Woman's Day cover with Barbra Streisand

Woman's Day

March 26, 1984

Barbra Streisand's New Direction as a Homemaker

Despite her enormous success, Barbra Streisand has remained publicity-shy. In a rare ‘at home’ interview, the star revealed to Peter McDonald that she has a new passion — for the domestic life

Barbra Streisand has established herself as a great singer, a fine actress and, more recently with the film Yentl, as an acclaimed film director. Now she is ready to tackle one more role — that of homemaker.

“l don’t know how women do it,” she said, bewildered. “l break an egg and get gook all over my hands and then all over the kitchen. Maybe I can direct a movie, but make a bed...

“l’m really trying to learn to cook.

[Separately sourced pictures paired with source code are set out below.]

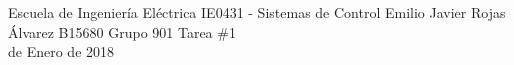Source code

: \documentclass{ucrEieTarea}
\begin{document}
    {Escuela de Ingeniería Eléctrica}
    {IE0431 - Sistemas de Control}
    {Emilio Javier Rojas Álvarez}
    {B15680}
    {Grupo 901}
    {Tarea \#1\\{\footnotesize{} de Enero de 2018}}
  
  
  \newpage
  
  \newpage
  
  \newpage
  
  \newpage
  
\end{document}
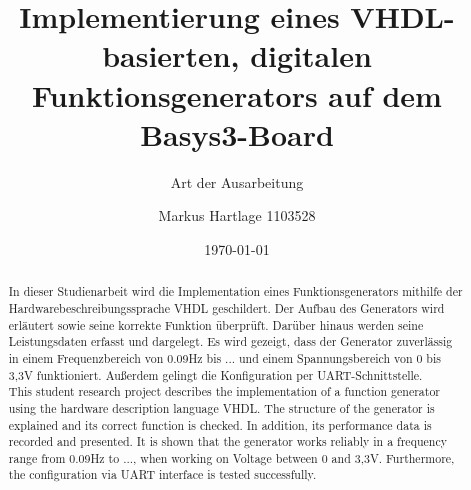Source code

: \documentclass[BCOR=1cm, twoside, ngerman]{scrreprt}
\title{Implementierung eines VHDL-basierten, digitalen Funktionsgenerators auf dem Basys3-Board}
\subtitle{Art der Ausarbeitung}
\author{Markus Hartlage 1103528}
\date{\today} %
\begin{document}
\maketitle

\begin{abstract}
  In dieser Studienarbeit wird die Implementation eines Funktionsgenerators mithilfe der Hardwarebeschreibungssprache VHDL geschildert.
  Der Aufbau des Generators wird erläutert sowie seine korrekte Funktion überprüft.
  Darüber hinaus werden seine Leistungsdaten erfasst und dargelegt.
  Es wird gezeigt, dass der Generator zuverlässig in einem Frequenzbereich von 0.09Hz bis ... und einem Spannungsbereich von 0 bis 3,3V funktioniert. Außerdem gelingt die Konfiguration per UART-Schnittstelle.\\

  This student research project describes the implementation of a function generator using the hardware description language VHDL.
  The structure of the generator is explained and its correct function is checked.
  In addition, its performance data is recorded and presented.
  It is shown that the generator works reliably in a frequency range from 0.09Hz to ..., when working on Voltage between 0 and 3,3V. Furthermore, the configuration via UART interface is tested successfully.

\end{abstract}

\tableofcontents
\printbibliography[heading=bibintoc, title={Literaturverzeichnis}]





\end{document}
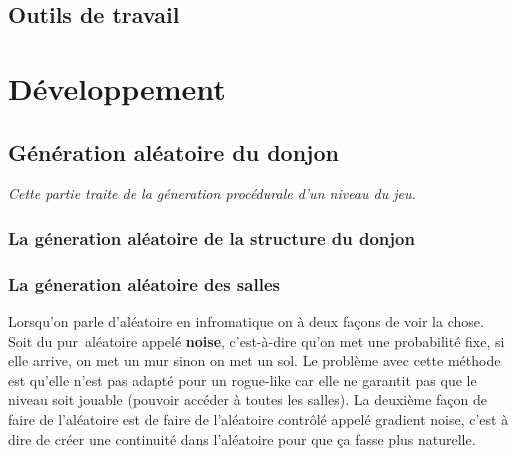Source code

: \documentclass[a4paper,11pt]{article}
\begin{document}
\subsection{Outils de travail}


\newpage
\section{Développement}

\subsection{Génération aléatoire du donjon}
\textit{Cette partie traite de la géneration procédurale d'un niveau du jeu.}
\subsubsection{La géneration aléatoire de la structure du donjon}

\subsubsection{La géneration aléatoire des salles}
Lorsqu'on parle d'aléatoire en infromatique on à deux façons de voir la chose. Soit du \guillemotleft pur\guillemotright \ aléatoire appelé \textbf{noise}, c'est-à-dire qu'on met une probabilité fixe, si elle arrive, on met un mur sinon on met un sol. Le problème avec cette méthode est qu'elle n'est pas adapté pour un rogue-like car elle ne garantit pas que le niveau soit jouable (pouvoir accéder à toutes les salles). 
La deuxième façon de faire de l'aléatoire est de faire de l'aléatoire contrôlé appelé gradient noise, c'est à dire de créer une continuité dans l'aléatoire pour que ça fasse plus naturelle.\\\\
\end{document}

But l’m a total slob in the kitchen. l don’t even know how to make coffee and that’s terrible.”

The renewed interest in making a home for herself and her teenage son, Jason (by ex-husband Elliott Gould), is part of a quiet, personal transformation in which she has confronted the ghosts of her past and “learned to love myself”, to enter what she senses may be the most enjoyable period of her life.

In the Hollywood talk of Barbra’s one-woman triumph, Yentl, the personal change has gone virtually unnoticed.

“I'm in a much more positive space,” she confided to Woman's Day. “l’m seeing much more of the glass half-full rather than half-empty as I have my whole life.

“I've always worked out of negative energy. l became famous to prove to my mother l was worthwhile — ‘See, l’ve done it despite you’.”

She chuckled at herself and the irony of it all. “Wrong!” she said, continuing gently. “Well, it catches up with you at a certain point.”

In designer clothes, amid a stunning array of tasteful furnishings, she was every inch the superstar. But as the hour wore on, the formidable talent and personality seemed to take on a new dimension.

The most obvious sign of this “new” Barbra was in her attitude towards her own life which, since her impoverished youth in Brooklyn, had been dominated by work and the drive to succeed.

Now her career, at least for the moment, was taking a back seat while she caught up with some of the pleasures of adolescence she never experienced in her teen years, she said.

“l’ve always wanted to go back to school,” she said, revealing that she was doing courses at not one but two Californian colleges.

“l’m studying the psychology of male and female differences. It’s so stimulating and I want to take more courses, in philosophy.

“I don’t know how long it’s going to take for me to go back to work. For the moment the things I would like to do are for my own pleasure.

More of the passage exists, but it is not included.